I wish dreaming of you could leave me with happiness. I wish I could wake up and just smile to myself thinking of you. It never ends that way. I always wake in sadness and grief.
I wish dreaming of you could leave me with happiness. I wish I could wake up and just smile to myself thinking of you. It never ends that way. I always wake in sadness and grief.
Wednesday, August 1, 2012
-Review- Grieving God's Way
Grieving God's WayThe Path to Lasting Hope and Healing
By Margaret Brownley
Published by Thomas Nelson
Book Description
A 90-day devotional healing experience for the grieving spirit.
The death of a family member or friend is devastating. In fact, it can take five years or more for a person to adequately work through his or her grief, but because we live in a fast-paced society, we often sweep it under the rug or ignore it altogether. God has another plan.
Man's Way: Numb the pain God's Way: Heal the pain
Man's Way: Don't talk about it God's Way: Share your pain
Man's Way: Time heals God's Way: Faith heals
Grieving God's Way is a 90-day reader designed to bring hope and healing to those who have experienced loss. Each thoughtful devotional begins with a scripture and ends with a haiku, written to affirm the positive theme of the text.

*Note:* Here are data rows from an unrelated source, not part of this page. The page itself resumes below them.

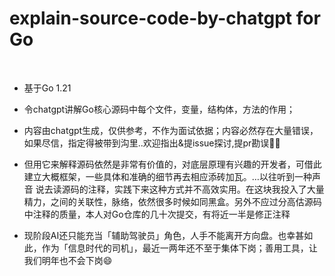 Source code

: # explain-source-code-by-chatgpt for Go

<br>


- 基于Go 1.21

- 令chatgpt讲解Go核心源码中每个文件，变量，结构体，方法的作用；


- 内容由chatgpt生成，仅供参考，不作为面试依据；内容必然存在大量错误，如果尽信，指定得被带到沟里..欢迎指出&提issue探讨,提pr勘误👏🏻


- 但用它来解释源码依然是非常有价值的，对底层原理有兴趣的开发者，可借此建立大概框架，一些具体和准确的细节再去相应添砖加瓦。…以往听到一种声音 说去读源码的注释，实践下来这种方式并不高效实用。在这块我投入了大量精力，之间的关联性，脉络，依然很多时候如同黑盒。另外不应过分高估源码中注释的质量，本人对Go仓库的几十次提交，有将近一半是修正注释

- 现阶段AI还只能充当「辅助驾驶员」角色，人手不能离开方向盘。也幸甚如此，作为「信息时代的司机」，最近一两年还不至于集体下岗；善用工具，让我们明年也不会下岗😄


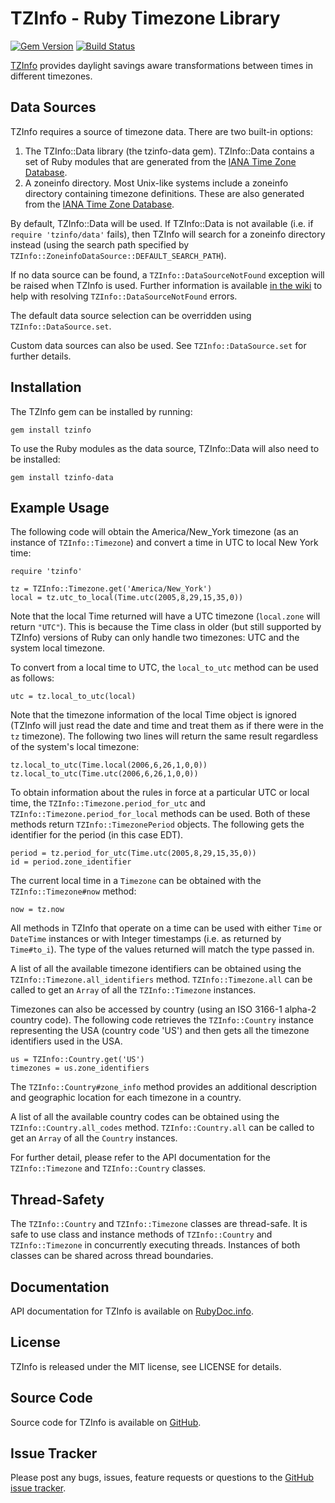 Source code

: TZInfo - Ruby Timezone Library
==============================

[![Gem Version](https://badge.fury.io/rb/tzinfo.svg)](http://badge.fury.io/rb/tzinfo) [![Build Status](https://travis-ci.org/tzinfo/tzinfo.svg?branch=master)](https://travis-ci.org/tzinfo/tzinfo)

[TZInfo](http://tzinfo.github.io) provides daylight savings aware 
transformations between times in different timezones.


Data Sources
------------

TZInfo requires a source of timezone data. There are two built-in options:

1. The TZInfo::Data library (the tzinfo-data gem). TZInfo::Data contains a set 
   of Ruby modules that are generated from the [IANA Time Zone Database](http://www.iana.org/time-zones).
2. A zoneinfo directory. Most Unix-like systems include a zoneinfo directory 
   containing timezone definitions. These are also generated from the 
   [IANA Time Zone Database](http://www.iana.org/time-zones).

By default, TZInfo::Data will be used. If TZInfo::Data is not available (i.e. 
if `require 'tzinfo/data'` fails), then TZInfo will search for a zoneinfo
directory instead (using the search path specified by 
`TZInfo::ZoneinfoDataSource::DEFAULT_SEARCH_PATH`).

If no data source can be found, a `TZInfo::DataSourceNotFound` exception will be
raised when TZInfo is used. Further information is available 
[in the wiki](http://tzinfo.github.io/datasourcenotfound) to help with 
resolving `TZInfo::DataSourceNotFound` errors.

The default data source selection can be overridden using 
`TZInfo::DataSource.set`.

Custom data sources can also be used. See `TZInfo::DataSource.set` for
further details.


Installation
------------

The TZInfo gem can be installed by running:

    gem install tzinfo

To use the Ruby modules as the data source, TZInfo::Data will also need to be
installed:

    gem install tzinfo-data
  

Example Usage
-------------

The following code will obtain the America/New_York timezone (as an instance
of `TZInfo::Timezone`) and convert a time in UTC to local New York time:

    require 'tzinfo'
    
    tz = TZInfo::Timezone.get('America/New_York')
    local = tz.utc_to_local(Time.utc(2005,8,29,15,35,0))

Note that the local Time returned will have a UTC timezone (`local.zone` will 
return `"UTC"`). This is because the Time class in older (but still supported by
TZInfo) versions of Ruby can only handle two timezones: UTC and the system local
timezone.
  
To convert from a local time to UTC, the `local_to_utc` method can be used as
follows:

    utc = tz.local_to_utc(local)

Note that the timezone information of the local Time object is ignored (TZInfo
will just read the date and time and treat them as if there were in the `tz`
timezone). The following two lines will return the same result regardless of 
the system's local timezone:

    tz.local_to_utc(Time.local(2006,6,26,1,0,0))
    tz.local_to_utc(Time.utc(2006,6,26,1,0,0))
  
To obtain information about the rules in force at a particular UTC or local 
time, the `TZInfo::Timezone.period_for_utc` and 
`TZInfo::Timezone.period_for_local` methods can be used. Both of these methods 
return `TZInfo::TimezonePeriod` objects. The following gets the identifier for 
the period (in this case EDT).

    period = tz.period_for_utc(Time.utc(2005,8,29,15,35,0))
    id = period.zone_identifier
  
The current local time in a `Timezone` can be obtained with the 
`TZInfo::Timezone#now` method:

    now = tz.now

All methods in TZInfo that operate on a time can be used with either `Time` or 
`DateTime` instances or with Integer timestamps (i.e. as returned by 
`Time#to_i`). The type of the values returned will match the type passed in.

A list of all the available timezone identifiers can be obtained using the
`TZInfo::Timezone.all_identifiers` method. `TZInfo::Timezone.all` can be called
to get an `Array` of all the `TZInfo::Timezone` instances.

Timezones can also be accessed by country (using an ISO 3166-1 alpha-2 country 
code). The following code retrieves the `TZInfo::Country` instance representing 
the USA (country code 'US') and then gets all the timezone identifiers used in 
the USA.

    us = TZInfo::Country.get('US')
    timezones = us.zone_identifiers
  
The `TZInfo::Country#zone_info` method provides an additional description and 
geographic location for each timezone in a country.

A list of all the available country codes can be obtained using the
`TZInfo::Country.all_codes` method. `TZInfo::Country.all` can be called to get 
an `Array` of all the `Country` instances.
  
For further detail, please refer to the API documentation for the 
`TZInfo::Timezone` and `TZInfo::Country` classes.


Thread-Safety
-------------

The `TZInfo::Country` and `TZInfo::Timezone` classes are thread-safe. It is safe
to use class and instance methods of `TZInfo::Country` and `TZInfo::Timezone` in 
concurrently executing threads. Instances of both classes can be shared across 
thread boundaries.


Documentation
-------------

API documentation for TZInfo is available on [RubyDoc.info](http://rubydoc.info/gems/tzinfo/frames).


License
-------

TZInfo is released under the MIT license, see LICENSE for details.


Source Code
-----------

Source code for TZInfo is available on [GitHub](https://github.com/tzinfo/tzinfo).


Issue Tracker
-------------

Please post any bugs, issues, feature requests or questions to the 
[GitHub issue tracker](https://github.com/tzinfo/tzinfo/issues).
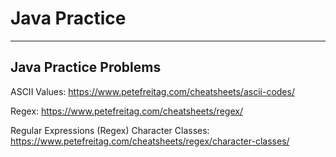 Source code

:# Java Practice
------------------------------------------------------
Java Practice Problems 
-----------

ASCII Values: https://www.petefreitag.com/cheatsheets/ascii-codes/

Regex: https://www.petefreitag.com/cheatsheets/regex/

Regular Expressions (Regex) Character Classes: https://www.petefreitag.com/cheatsheets/regex/character-classes/
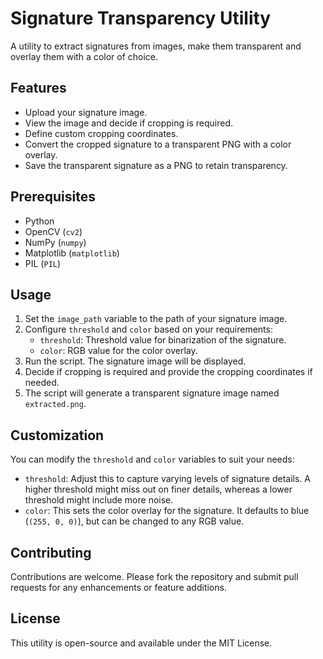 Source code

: # Signature Transparency Utility

A utility to extract signatures from images, make them transparent and overlay them with a color of choice.

## Features

- Upload your signature image.
- View the image and decide if cropping is required.
- Define custom cropping coordinates.
- Convert the cropped signature to a transparent PNG with a color overlay.
- Save the transparent signature as a PNG to retain transparency.

## Prerequisites

- Python
- OpenCV (`cv2`)
- NumPy (`numpy`)
- Matplotlib (`matplotlib`)
- PIL (`PIL`)

## Usage

1. Set the `image_path` variable to the path of your signature image.
2. Configure `threshold` and `color` based on your requirements:
   - `threshold`: Threshold value for binarization of the signature.
   - `color`: RGB value for the color overlay.
3. Run the script. The signature image will be displayed.
4. Decide if cropping is required and provide the cropping coordinates if needed.
5. The script will generate a transparent signature image named `extracted.png`.

## Customization

You can modify the `threshold` and `color` variables to suit your needs:

- `threshold`: Adjust this to capture varying levels of signature details. A higher threshold might miss out on finer details, whereas a lower threshold might include more noise.
- `color`: This sets the color overlay for the signature. It defaults to blue (`(255, 0, 0)`), but can be changed to any RGB value.

## Contributing

Contributions are welcome. Please fork the repository and submit pull requests for any enhancements or feature additions.

## License

This utility is open-source and available under the MIT License.
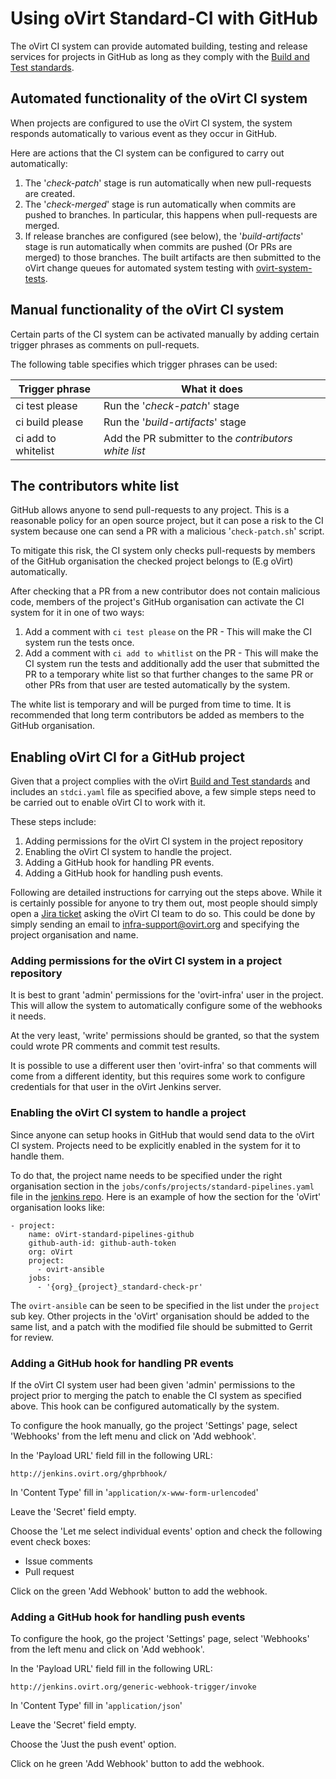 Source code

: Using oVirt Standard-CI with GitHub
===================================

The oVirt CI system can provide automated building, testing and release services
for projects in GitHub as long as they comply with the [Build and Test
standards][1].

[1]: Build_and_test_standards.markdown

Automated functionality of the oVirt CI system
----------------------------------------------

When projects are configured to use the oVirt CI system, the system responds
automatically to various event as they occur in GitHub.

Here are actions that the CI system can be configured to carry out automatically:

1. The '*check-patch*' stage is run automatically when new pull-requests are created.
2. The '*check-merged*' stage is run automatically when commits are pushed to
   branches. In particular, this happens when pull-requests are merged.
3. If release branches are configured (see below), the '*build-artifacts*' stage
   is run automatically when commits are pushed (Or PRs are merged) to those
   branches. The built artifacts are then submitted to the oVirt change queues
   for automated system testing with [ovirt-system-tests][2].

[2]: http://ovirt-system-tests.readthedocs.io

Manual functionality of the oVirt CI system
-------------------------------------------

Certain parts of the CI system can be activated manually by adding certain
trigger phrases as comments on pull-requets.

The following table specifies which trigger phrases can be used:

Trigger phrase      | What it does
--------------------|--------------------------------------------------------
ci test please      | Run the '*check-patch*' stage
ci build please     | Run the '*build-artifacts*' stage
ci add to whitelist | Add the PR submitter to the *contributors white list*

The contributors white list
---------------------------

GitHub allows anyone to send pull-requests to any project. This is a reasonable
policy for an open source project, but it can pose a risk to the CI system
because one can send a PR with a malicious '`check-patch.sh`' script.

To mitigate this risk, the CI system only checks pull-requests by members of the
GitHub organisation the checked project belongs to (E.g oVirt) automatically.

After checking that a PR from a new contributor does not contain malicious code,
members of the project's GitHub organisation can activate the CI system for it
in one of two ways:

1. Add a comment with `ci test please` on the PR - This will make the CI
   system run the tests once.
2. Add a comment with `ci add to whitlist` on the PR - This will make the CI
   system run the tests and additionally add the user that submitted the PR to a
   temporary white list so that further changes to the same PR or other PRs from
   that user are tested automatically by the system.

The white list is temporary and will be purged from time to time. It is
recommended that long term contributors be added as members to the GitHub
organisation.

Enabling oVirt CI for a GitHub project
--------------------------------------

Given that a project complies with the oVirt [Build and Test standards][1] and
includes an `stdci.yaml` file as specified above, a few simple steps need
to be carried out to enable oVirt CI to work with it.

These steps include:

1. Adding permissions for the oVirt CI system in the project repository
2. Enabling the oVirt CI system to handle the project.
3. Adding a GitHub hook for handling PR events.
4. Adding a GitHub hook for handling push events.

Following are detailed instructions for carrying out the steps above. While it
is certainly possible for anyone to try them out, most people should simply open
a [Jira ticket][2] asking the oVirt CI team to do so. This could be done by
simply sending an email to [infra-support@ovirt.org][3] and specifying the
project organisation and name.

[2]: https://ovirt-jira.atlassian.net
[3]: mailto:infra-support@ovirt.org

### Adding permissions for the oVirt CI system in a project repository
It is best to grant 'admin' permissions for the 'ovirt-infra' user in the project.
This will allow the system to automatically configure some of the webhooks it
needs.

At the very least, 'write' permissions should be granted, so that the system
could wrote PR comments and commit test results.

It is possible to use a different user then 'ovirt-infra' so that comments will
come from a different identity, but this requires some work to configure
credentials for that user in the oVirt Jenkins server.

### Enabling the oVirt CI system to handle a project
Since anyone can setup hooks in GitHub that would send data to the oVirt CI
system. Projects need to be explicitly enabled in the system for it to handle
them.

To do that, the project name needs to be specified under the right organisation
section in the `jobs/confs/projects/standard-pipelines.yaml` file in the
[jenkins repo][4]. Here is an example of how the section for the 'oVirt'
organisation looks like:

    - project:
        name: oVirt-standard-pipelines-github
        github-auth-id: github-auth-token
        org: oVirt
        project:
          - ovirt-ansible
        jobs:
          - '{org}_{project}_standard-check-pr'

The `ovirt-ansible` can be seen to be specified in the list under the
`project` sub key. Other projects in the 'oVirt' organisation should be added
to the same list, and a patch with the modified file should be submitted to
Gerrit for review.

[4]: http://jenkins.ovirt.org

### Adding a GitHub hook for handling PR events
If the oVirt CI system user had been given 'admin' permissions to the project
prior to merging the patch to enable the CI system as specified above. This hook
can be configured automatically by the system.

To configure the hook manually, go the project 'Settings' page, select
'Webhooks' from the left menu and click on 'Add webhook'.

In the 'Payload URL' field fill in the following URL:

    http://jenkins.ovirt.org/ghprbhook/

In 'Content Type' fill in '`application/x-www-form-urlencoded`'

Leave the 'Secret' field empty.

Choose the 'Let me select individual events' option and check the following
event check boxes:

* Issue comments
* Pull request

Click on the green 'Add Webhook' button to add the webhook.

### Adding a GitHub hook for handling push events
To configure the hook, go the project 'Settings' page, select
'Webhooks' from the left menu and click on 'Add webhook'.

In the 'Payload URL' field fill in the following URL:

    http://jenkins.ovirt.org/generic-webhook-trigger/invoke

In 'Content Type' fill in '`application/json`'

Leave the 'Secret' field empty.

Choose the 'Just the push event' option.

Click on he green 'Add Webhook' button to add the webhook.
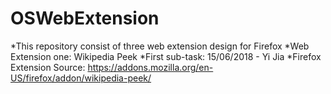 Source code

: # OSWebExtension 
*This repository consist of three web extension design for Firefox 
*Web Extension one: Wikipedia Peek 
*First sub-task: 15/06/2018 - Yi Jia 
*Firefox Extension Source: https://addons.mozilla.org/en-US/firefox/addon/wikipedia-peek/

Divided into four categories—body, soul, heart, and spirit—each day's entry offers insight into the grieving process that increases understanding of God's purposeful plan for healing the heart and soul.
My Opinion
Grief. They tell you the different steps to grieving, shock and denial, pain and guilt, anger and bargaining, depression and loneliness, upward turn, reconstruction of life, and then acceptance and hope. While it is a base line for it, you are never prepared for how intense and consuming grief can be. It is mentally and physically exhausting. While its something I'm still dealing with, I do feel that this book is very helpful for me. In a time when so many pull away from their faith, pull away from God, they should be reaching for Him even more. Its hard to know where to place all of these emotions and feelings and this book has been a good guide for me. It has helped me be able to focus and to grow closer with God while dealing with my grief instead of ignoring it. I know that this book is going to continue helping me while my heart heals.
I received this book from Booksneeze.com as part of their blogger program, in exchange for my honest opinion. All thoughts are my own and no other compensation was provided.